PHOENIX — Arizona State University President Michael Crow alleges several restaurant-bars near the school’s Tempe campus have violated the safety protocols businesses must abide by to operate amidst the COVID-19 pandemic.

The Arizona Republic reported Sunday that Crow sent a letter to Arizona Department of Health Services Director Dr. Cara Christ and the head of the state Department of Liquor Licenses and Control about the alleged violations by some Mill Avenue eating and drinking establishments.

The letter was accompanied by photos and descriptions of people inside various bars who were not wearing masks or doing social distancing on Sept. 5 and 6, according to the Republic.

The alleged violations “represent the kind of undisciplined and risky activity which, if not properly addressed in a timely manner, could worsen COVID-19 spread among the ASU community and in the larger community surrounding the Tempe campus,” the letter said.
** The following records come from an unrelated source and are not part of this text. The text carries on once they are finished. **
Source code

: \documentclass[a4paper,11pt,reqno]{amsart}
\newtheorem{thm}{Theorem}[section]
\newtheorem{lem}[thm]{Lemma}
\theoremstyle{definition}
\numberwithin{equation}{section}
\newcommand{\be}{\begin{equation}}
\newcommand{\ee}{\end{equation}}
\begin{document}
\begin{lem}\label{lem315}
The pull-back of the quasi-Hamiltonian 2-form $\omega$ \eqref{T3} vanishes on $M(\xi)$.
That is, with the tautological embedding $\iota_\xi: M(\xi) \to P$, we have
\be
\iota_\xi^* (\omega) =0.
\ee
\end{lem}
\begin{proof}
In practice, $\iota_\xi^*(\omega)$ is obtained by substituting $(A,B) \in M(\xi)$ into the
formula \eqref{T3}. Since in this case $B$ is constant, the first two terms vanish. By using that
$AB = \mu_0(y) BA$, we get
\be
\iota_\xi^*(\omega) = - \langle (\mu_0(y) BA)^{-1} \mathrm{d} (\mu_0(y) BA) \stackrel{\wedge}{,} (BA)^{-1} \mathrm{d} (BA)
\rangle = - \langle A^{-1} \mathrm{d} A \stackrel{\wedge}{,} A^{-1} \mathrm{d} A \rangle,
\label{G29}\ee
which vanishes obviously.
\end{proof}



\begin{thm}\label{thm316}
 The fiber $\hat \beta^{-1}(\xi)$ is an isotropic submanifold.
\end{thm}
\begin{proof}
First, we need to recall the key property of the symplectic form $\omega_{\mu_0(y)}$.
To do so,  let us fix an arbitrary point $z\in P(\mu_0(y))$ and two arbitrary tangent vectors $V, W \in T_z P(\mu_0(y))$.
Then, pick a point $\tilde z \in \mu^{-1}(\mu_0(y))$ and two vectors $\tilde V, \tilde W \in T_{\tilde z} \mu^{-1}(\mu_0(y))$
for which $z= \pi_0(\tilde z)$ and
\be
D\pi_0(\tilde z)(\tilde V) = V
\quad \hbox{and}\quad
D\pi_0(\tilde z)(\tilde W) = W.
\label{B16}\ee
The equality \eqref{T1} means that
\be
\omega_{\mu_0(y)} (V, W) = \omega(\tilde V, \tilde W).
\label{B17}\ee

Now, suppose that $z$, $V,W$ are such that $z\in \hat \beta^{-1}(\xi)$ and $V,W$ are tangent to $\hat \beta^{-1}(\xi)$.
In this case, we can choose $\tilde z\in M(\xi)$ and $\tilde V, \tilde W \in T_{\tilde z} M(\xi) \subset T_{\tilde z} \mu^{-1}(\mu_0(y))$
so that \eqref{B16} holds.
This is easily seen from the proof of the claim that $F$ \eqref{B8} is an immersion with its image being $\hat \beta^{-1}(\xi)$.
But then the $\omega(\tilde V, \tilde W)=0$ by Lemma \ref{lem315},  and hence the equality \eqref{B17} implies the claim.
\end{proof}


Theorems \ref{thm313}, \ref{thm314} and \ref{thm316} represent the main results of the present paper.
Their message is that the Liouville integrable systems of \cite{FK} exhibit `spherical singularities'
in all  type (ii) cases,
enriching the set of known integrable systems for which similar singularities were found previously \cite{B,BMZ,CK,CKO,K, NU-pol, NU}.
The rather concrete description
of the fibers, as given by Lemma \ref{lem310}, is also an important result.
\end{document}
According to ADHS guidelines released Aug. 10, bars can only operate as restaurant service dining during the phase that started on Aug. 27, when the county reached a “moderate” spread category COVID-19.

It also requires bars to operate at 50% occupancy, ensure social distancing, require masks for employees and customers not actively eating or drinking, eliminate standing room where customers congregate and prohibit dancing, karaoke and parlor games.

Since the Aug. 27 reopening of some Phoenix-area bars, a few businesses were ordered to shut down after violating coronavirus guidelines.

Arizona Department of Health Services officials on Sunday reported 384 more confirmed coronavirus cases and seven additional deaths amid continued slowing in the coronavirus outbreak in the state.

The additional cases increased the statewide total to 208,512 and the known death toll to 5,322.

COVID-19-related hospitalization metrics reported by the department continued to drop, a trend that began in July after the state became a national hot spot in June.

Johns Hopkins University data analyzed by The Associated Press showed drops in seven-day rolling averages of daily new cases and daily deaths over the past two weeks.

The number of infections is thought to be far higher because many people have not been tested, and studies suggest people can be infected with the virus without feeling sick.

For most people, the coronavirus causes mild or moderate symptoms, such as fever and cough that clear up in two to three weeks. But for some — especially older adults and people with existing health problems — it can cause more severe illness, including pneumonia and death.